Problem statement>
Set each line of the data down exactly, please.

Provided material>
■ ■ ■ ■ ■
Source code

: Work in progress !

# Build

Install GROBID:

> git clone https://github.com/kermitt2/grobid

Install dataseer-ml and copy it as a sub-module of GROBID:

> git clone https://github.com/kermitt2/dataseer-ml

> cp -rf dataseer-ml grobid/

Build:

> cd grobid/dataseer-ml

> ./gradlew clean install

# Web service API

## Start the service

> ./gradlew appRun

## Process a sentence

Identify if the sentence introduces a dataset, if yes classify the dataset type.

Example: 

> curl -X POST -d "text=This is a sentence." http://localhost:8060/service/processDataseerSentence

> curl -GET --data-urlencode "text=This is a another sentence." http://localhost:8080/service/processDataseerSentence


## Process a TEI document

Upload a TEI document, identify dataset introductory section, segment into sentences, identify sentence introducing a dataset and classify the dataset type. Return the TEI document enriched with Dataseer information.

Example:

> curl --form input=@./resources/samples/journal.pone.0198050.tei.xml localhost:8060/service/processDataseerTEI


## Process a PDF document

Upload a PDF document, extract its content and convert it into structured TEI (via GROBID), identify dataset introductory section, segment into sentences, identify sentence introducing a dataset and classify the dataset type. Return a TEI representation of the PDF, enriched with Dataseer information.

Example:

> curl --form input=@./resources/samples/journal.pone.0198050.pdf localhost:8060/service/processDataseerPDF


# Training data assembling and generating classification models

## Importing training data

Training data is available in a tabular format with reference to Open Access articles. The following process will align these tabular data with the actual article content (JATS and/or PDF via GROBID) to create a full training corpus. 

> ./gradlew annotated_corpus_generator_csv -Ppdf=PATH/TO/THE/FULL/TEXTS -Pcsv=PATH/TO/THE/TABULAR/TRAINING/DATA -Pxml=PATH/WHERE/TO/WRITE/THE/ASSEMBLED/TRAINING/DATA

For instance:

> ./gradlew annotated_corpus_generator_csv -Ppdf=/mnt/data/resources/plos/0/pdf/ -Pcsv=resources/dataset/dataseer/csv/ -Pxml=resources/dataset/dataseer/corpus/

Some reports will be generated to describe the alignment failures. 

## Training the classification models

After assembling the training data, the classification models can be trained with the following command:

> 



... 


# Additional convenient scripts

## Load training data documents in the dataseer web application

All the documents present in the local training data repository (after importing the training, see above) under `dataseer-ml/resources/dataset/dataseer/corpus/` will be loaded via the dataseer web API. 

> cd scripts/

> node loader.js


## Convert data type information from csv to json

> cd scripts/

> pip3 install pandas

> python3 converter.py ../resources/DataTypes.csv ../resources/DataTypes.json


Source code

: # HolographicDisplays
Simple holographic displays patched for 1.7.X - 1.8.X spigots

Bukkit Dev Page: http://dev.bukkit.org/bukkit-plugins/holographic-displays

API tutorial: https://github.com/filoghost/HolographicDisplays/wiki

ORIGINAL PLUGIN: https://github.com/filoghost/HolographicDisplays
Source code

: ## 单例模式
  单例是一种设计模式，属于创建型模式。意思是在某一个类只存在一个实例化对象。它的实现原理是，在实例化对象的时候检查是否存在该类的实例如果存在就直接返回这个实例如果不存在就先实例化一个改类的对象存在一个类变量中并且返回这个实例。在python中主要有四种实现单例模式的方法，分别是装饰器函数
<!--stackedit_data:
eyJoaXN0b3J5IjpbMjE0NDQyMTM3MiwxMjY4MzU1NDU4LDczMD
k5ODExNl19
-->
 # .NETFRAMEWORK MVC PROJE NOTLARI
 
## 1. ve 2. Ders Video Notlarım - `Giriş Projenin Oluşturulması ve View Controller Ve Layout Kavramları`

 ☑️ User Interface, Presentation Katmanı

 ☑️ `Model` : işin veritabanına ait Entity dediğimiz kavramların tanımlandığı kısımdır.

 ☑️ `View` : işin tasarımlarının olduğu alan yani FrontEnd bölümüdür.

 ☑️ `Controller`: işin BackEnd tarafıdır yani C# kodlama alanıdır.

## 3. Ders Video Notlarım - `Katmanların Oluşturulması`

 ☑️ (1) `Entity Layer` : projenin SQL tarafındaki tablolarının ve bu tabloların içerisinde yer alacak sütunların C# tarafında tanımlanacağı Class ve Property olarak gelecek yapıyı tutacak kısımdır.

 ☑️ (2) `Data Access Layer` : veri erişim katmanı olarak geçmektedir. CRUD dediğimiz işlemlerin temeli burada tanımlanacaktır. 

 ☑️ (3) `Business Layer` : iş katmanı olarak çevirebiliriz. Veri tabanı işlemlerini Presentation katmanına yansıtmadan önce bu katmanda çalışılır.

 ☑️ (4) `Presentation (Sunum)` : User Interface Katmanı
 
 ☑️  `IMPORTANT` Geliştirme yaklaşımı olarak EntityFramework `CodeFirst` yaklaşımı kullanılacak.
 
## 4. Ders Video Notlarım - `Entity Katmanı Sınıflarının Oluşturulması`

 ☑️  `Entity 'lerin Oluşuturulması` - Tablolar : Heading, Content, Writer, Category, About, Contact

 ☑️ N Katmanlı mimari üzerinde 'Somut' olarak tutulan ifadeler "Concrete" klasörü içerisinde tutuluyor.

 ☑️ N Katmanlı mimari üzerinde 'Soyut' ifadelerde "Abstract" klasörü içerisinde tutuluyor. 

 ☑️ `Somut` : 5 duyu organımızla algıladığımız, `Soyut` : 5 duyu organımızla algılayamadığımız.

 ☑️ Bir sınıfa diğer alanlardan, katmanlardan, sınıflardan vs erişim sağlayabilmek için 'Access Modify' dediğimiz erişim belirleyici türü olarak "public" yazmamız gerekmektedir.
■ ■ ■ ■ ■
Task response>
Source code

: Work in progress !

# Build

Install GROBID:

> git clone https://github.com/kermitt2/grobid

Install dataseer-ml and copy it as a sub-module of GROBID:

> git clone https://github.com/kermitt2/dataseer-ml

> cp -rf dataseer-ml grobid/

Build:

> cd grobid/dataseer-ml

> ./gradlew clean install

# Web service API

## Start the service

> ./gradlew appRun

## Process a sentence

Identify if the sentence introduces a dataset, if yes classify the dataset type.

Example: 

> curl -X POST -d "text=This is a sentence." http://localhost:8060/service/processDataseerSentence

> curl -GET --data-urlencode "text=This is a another sentence." http://localhost:8080/service/processDataseerSentence


## Process a TEI document

Upload a TEI document, identify dataset introductory section, segment into sentences, identify sentence introducing a dataset and classify the dataset type. Return the TEI document enriched with Dataseer information.

Example:

> curl --form input=@./resources/samples/journal.pone.0198050.tei.xml localhost:8060/service/processDataseerTEI


## Process a PDF document

Upload a PDF document, extract its content and convert it into structured TEI (via GROBID), identify dataset introductory section, segment into sentences, identify sentence introducing a dataset and classify the dataset type. Return a TEI representation of the PDF, enriched with Dataseer information.

Example:

> curl --form input=@./resources/samples/journal.pone.0198050.pdf localhost:8060/service/processDataseerPDF


# Training data assembling and generating classification models

## Importing training data

Training data is available in a tabular format with reference to Open Access articles. The following process will align these tabular data with the actual article content (JATS and/or PDF via GROBID) to create a full training corpus. 

> ./gradlew annotated_corpus_generator_csv -Ppdf=PATH/TO/THE/FULL/TEXTS -Pcsv=PATH/TO/THE/TABULAR/TRAINING/DATA -Pxml=PATH/WHERE/TO/WRITE/THE/ASSEMBLED/TRAINING/DATA

For instance:

> ./gradlew annotated_corpus_generator_csv -Ppdf=/mnt/data/resources/plos/0/pdf/ -Pcsv=resources/dataset/dataseer/csv/ -Pxml=resources/dataset/dataseer/corpus/

Some reports will be generated to describe the alignment failures. 

## Training the classification models

After assembling the training data, the classification models can be trained with the following command:

> 



... 


# Additional convenient scripts

## Load training data documents in the dataseer web application

All the documents present in the local training data repository (after importing the training, see above) under `dataseer-ml/resources/dataset/dataseer/corpus/` will be loaded via the dataseer web API. 

> cd scripts/

> node loader.js


## Convert data type information from csv to json

> cd scripts/

> pip3 install pandas

> python3 converter.py ../resources/DataTypes.csv ../resources/DataTypes.json


Source code

: # HolographicDisplays
Simple holographic displays patched for 1.7.X - 1.8.X spigots

Bukkit Dev Page: http://dev.bukkit.org/bukkit-plugins/holographic-displays

API tutorial: https://github.com/filoghost/HolographicDisplays/wiki

ORIGINAL PLUGIN: https://github.com/filoghost/HolographicDisplays
Source code

: ## 单例模式
  单例是一种设计模式，属于创建型模式。意思是在某一个类只存在一个实例化对象。它的实现原理是，在实例化对象的时候检查是否存在该类的实例如果存在就直接返回这个实例如果不存在就先实例化一个改类的对象存在一个类变量中并且返回这个实例。在python中主要有四种实现单例模式的方法，分别是装饰器函数
<!--stackedit_data:
eyJoaXN0b3J5IjpbMjE0NDQyMTM3MiwxMjY4MzU1NDU4LDczMD
k5ODExNl19
-->
 # .NETFRAMEWORK MVC PROJE NOTLARI
 
## 1. ve 2. Ders Video Notlarım - `Giriş Projenin Oluşturulması ve View Controller Ve Layout Kavramları`

 ☑️ User Interface, Presentation Katmanı

 ☑️ `Model` : işin veritabanına ait Entity dediğimiz kavramların tanımlandığı kısımdır.

 ☑️ `View` : işin tasarımlarının olduğu alan yani FrontEnd bölümüdür.

 ☑️ `Controller`: işin BackEnd tarafıdır yani C# kodlama alanıdır.

## 3. Ders Video Notlarım - `Katmanların Oluşturulması`

 ☑️ (1) `Entity Layer` : projenin SQL tarafındaki tablolarının ve bu tabloların içerisinde yer alacak sütunların C# tarafında tanımlanacağı Class ve Property olarak gelecek yapıyı tutacak kısımdır.

 ☑️ (2) `Data Access Layer` : veri erişim katmanı olarak geçmektedir. CRUD dediğimiz işlemlerin temeli burada tanımlanacaktır. 

 ☑️ (3) `Business Layer` : iş katmanı olarak çevirebiliriz. Veri tabanı işlemlerini Presentation katmanına yansıtmadan önce bu katmanda çalışılır.

 ☑️ (4) `Presentation (Sunum)` : User Interface Katmanı
 
 ☑️  `IMPORTANT` Geliştirme yaklaşımı olarak EntityFramework `CodeFirst` yaklaşımı kullanılacak.
 
## 4. Ders Video Notlarım - `Entity Katmanı Sınıflarının Oluşturulması`

 ☑️  `Entity 'lerin Oluşuturulması` - Tablolar : Heading, Content, Writer, Category, About, Contact

 ☑️ N Katmanlı mimari üzerinde 'Somut' olarak tutulan ifadeler "Concrete" klasörü içerisinde tutuluyor.

 ☑️ N Katmanlı mimari üzerinde 'Soyut' ifadelerde "Abstract" klasörü içerisinde tutuluyor. 

 ☑️ `Somut` : 5 duyu organımızla algıladığımız, `Soyut` : 5 duyu organımızla algılayamadığımız.

 ☑️ Bir sınıfa diğer alanlardan, katmanlardan, sınıflardan vs erişim sağlayabilmek için 'Access Modify' dediğimiz erişim belirleyici türü olarak "public" yazmamız gerekmektedir.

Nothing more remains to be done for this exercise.